HOW TO COMPLETE THIS TASK: Copy, word for word, the lines of the entries below between the one with "## 1. CI/CDとは" and the one with "- 「メインブランチにコードをマージする」こと", inclusive, and leave out everything else.

SUPPLIED DATA:
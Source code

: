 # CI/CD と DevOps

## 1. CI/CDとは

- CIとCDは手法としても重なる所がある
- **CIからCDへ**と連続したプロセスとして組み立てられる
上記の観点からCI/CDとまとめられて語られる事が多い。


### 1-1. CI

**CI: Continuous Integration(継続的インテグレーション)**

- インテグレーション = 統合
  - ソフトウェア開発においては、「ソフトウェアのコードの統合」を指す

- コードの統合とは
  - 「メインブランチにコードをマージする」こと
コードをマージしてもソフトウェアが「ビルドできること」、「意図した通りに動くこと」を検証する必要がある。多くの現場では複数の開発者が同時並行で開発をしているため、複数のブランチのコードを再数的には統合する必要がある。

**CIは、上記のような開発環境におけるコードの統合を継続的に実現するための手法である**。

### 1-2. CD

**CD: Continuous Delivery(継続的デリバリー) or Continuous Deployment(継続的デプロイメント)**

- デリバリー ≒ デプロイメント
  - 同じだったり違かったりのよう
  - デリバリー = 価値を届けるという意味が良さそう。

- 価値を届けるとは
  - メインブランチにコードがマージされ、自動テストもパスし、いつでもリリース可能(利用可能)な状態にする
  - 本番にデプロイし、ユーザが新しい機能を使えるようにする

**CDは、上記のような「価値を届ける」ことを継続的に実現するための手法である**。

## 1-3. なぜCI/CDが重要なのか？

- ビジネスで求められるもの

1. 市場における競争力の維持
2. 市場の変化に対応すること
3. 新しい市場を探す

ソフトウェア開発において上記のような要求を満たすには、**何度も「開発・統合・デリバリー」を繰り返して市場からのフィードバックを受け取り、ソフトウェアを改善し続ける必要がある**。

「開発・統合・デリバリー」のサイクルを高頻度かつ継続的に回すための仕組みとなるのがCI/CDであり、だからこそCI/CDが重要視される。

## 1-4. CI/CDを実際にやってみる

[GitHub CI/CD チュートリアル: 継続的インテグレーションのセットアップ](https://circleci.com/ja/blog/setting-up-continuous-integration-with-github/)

REPLY:
## 1. CI/CDとは

- CIとCDは手法としても重なる所がある
- **CIからCDへ**と連続したプロセスとして組み立てられる
上記の観点からCI/CDとまとめられて語られる事が多い。


### 1-1. CI

**CI: Continuous Integration(継続的インテグレーション)**

- インテグレーション = 統合
  - ソフトウェア開発においては、「ソフトウェアのコードの統合」を指す

- コードの統合とは
  - 「メインブランチにコードをマージする」こと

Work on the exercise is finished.